--- START ---

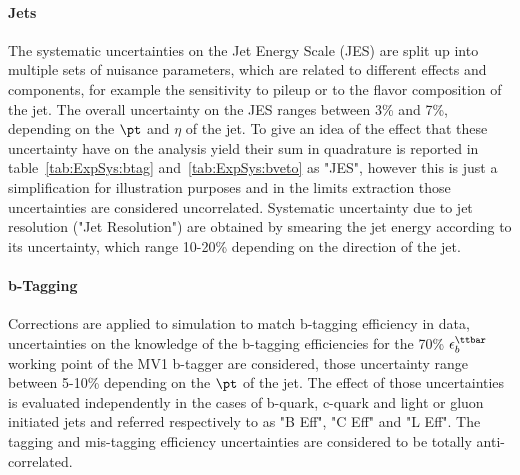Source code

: \paragraph{Jets}
The systematic uncertainties on the Jet Energy Scale (JES) are split up into multiple sets of nuisance parameters, which
are related to different effects and components, for example the sensitivity to pileup or
to the flavor composition of the jet. The overall uncertainty on the JES ranges 
between 3\% and 7\%, depending on the $\pt$ and $\eta$ of the jet. To give an idea of the effect that these
uncertainty have on the analysis yield their sum in quadrature is reported in table~\ref{tab:ExpSys:btag} and~\ref{tab:ExpSys:bveto} as "JES", however
this is just a simplification for illustration purposes and in the limits extraction those uncertainties are considered uncorrelated.
Systematic uncertainty due to jet resolution ("Jet Resolution") are obtained by smearing the jet energy 
according to its uncertainty, which range 10-20\% depending on the direction of the jet.

\paragraph{b-Tagging}  Corrections are applied to simulation
to match b-tagging efficiency in data, uncertainties on the knowledge 
of the b-tagging efficiencies for the 70\% $\epsilon_b^{\ttbar}$ working point of the MV1 b-tagger are
considered, those uncertainty range between 5-10\% depending on the $\pt$ of the jet. 
The effect of those uncertainties is evaluated independently in the cases of
 b-quark, c-quark and light or gluon initiated jets and referred respectively 
to as "B  Eff", "C Eff" and "L Eff". The tagging and mis-tagging efficiency uncertainties 
 are considered to be totally anti-correlated. 

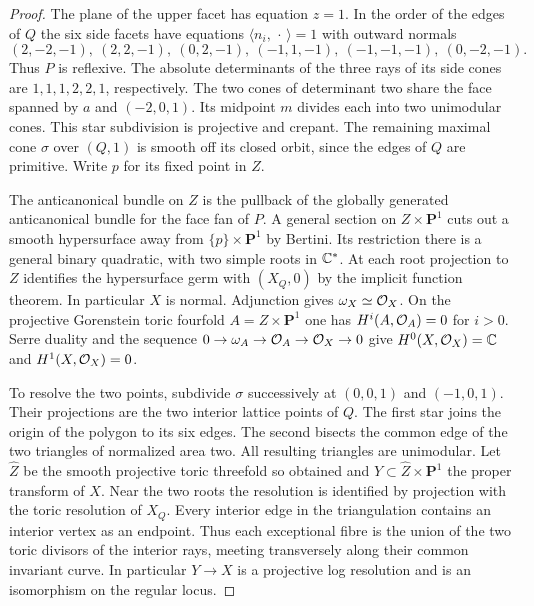 \begin{proof}
The plane of the upper facet has equation $z=1$. In the order of
the edges of $Q$ the six side facets have equations
$\langle n_i,\,\cdot\,\rangle=1$ with outward normals
\[
 (2,-2,-1),\ (2,2,-1),\ (0,2,-1),\
 (-1,1,-1),\ (-1,-1,-1),\ (0,-2,-1).
\]
Thus $P$ is reflexive. The absolute determinants of the three rays
of its side cones are $1,1,1,2,2,1$, respectively. The two cones of
determinant two share the face spanned by $a$ and $(-2,0,1)$.
Its midpoint $m$ divides each into two unimodular cones. This star
subdivision is projective and crepant. The remaining maximal cone
$\sigma$ over $(Q,1)$ is smooth off its closed orbit, since the
edges of $Q$ are primitive. Write $p$ for its fixed point in $Z$.

The anticanonical bundle on $Z$ is the pullback of the globally
generated anticanonical bundle for the face fan of $P$. A general
section on $Z\times\mathbf P^1$ cuts out a smooth hypersurface away
from $\{p\}\times\mathbf P^1$ by Bertini. Its restriction there is
a general binary quadratic, with two simple roots in $\mathbb C^*$.
At each root projection to $Z$ identifies the hypersurface germ
with $(X_Q,0)$ by the implicit function theorem. In particular $X$
is normal. Adjunction gives $\omega_X\simeq\mathcal O_X$. On the projective
Gorenstein toric fourfold $A=Z\times\mathbf P^1$ one has
$H^i(A,\mathcal O_A)=0$ for $i>0$. Serre duality and the sequence
$0\to\omega_A\to\mathcal O_A\to\mathcal O_X\to0$ give
$H^0(X,\mathcal O_X)=\mathbb C$ and $H^1(X,\mathcal O_X)=0$.

To resolve the two points, subdivide $\sigma$ successively at
$(0,0,1)$ and $(-1,0,1)$. Their projections are the two interior
lattice points of $Q$. The first star joins the origin of the
polygon to its six edges. The second bisects the common edge of the
two triangles of normalized area two. All resulting triangles are
unimodular. Let $\widehat Z$ be the smooth projective toric
threefold so obtained and $Y\subset\widehat Z\times\mathbf P^1$
the proper transform of $X$. Near the two roots the resolution
is identified by projection with the toric resolution of $X_Q$.
Every interior edge in the triangulation contains an interior vertex
as an endpoint. Thus each exceptional fibre is the union of the two
toric divisors of the interior rays, meeting transversely along their
common invariant curve. In particular $Y\to X$ is a projective log
resolution and is an isomorphism on the regular locus.


\end{proof}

--- END ---

▸ **ABOUT THIS EXERCISE**:
Copy each line of the material where "unimodular" is found.

▸ **EXERCISE RESPONSE**:
Its midpoint $m$ divides each into two unimodular cones. This star
unimodular. Let $\widehat Z$ be the smooth projective toric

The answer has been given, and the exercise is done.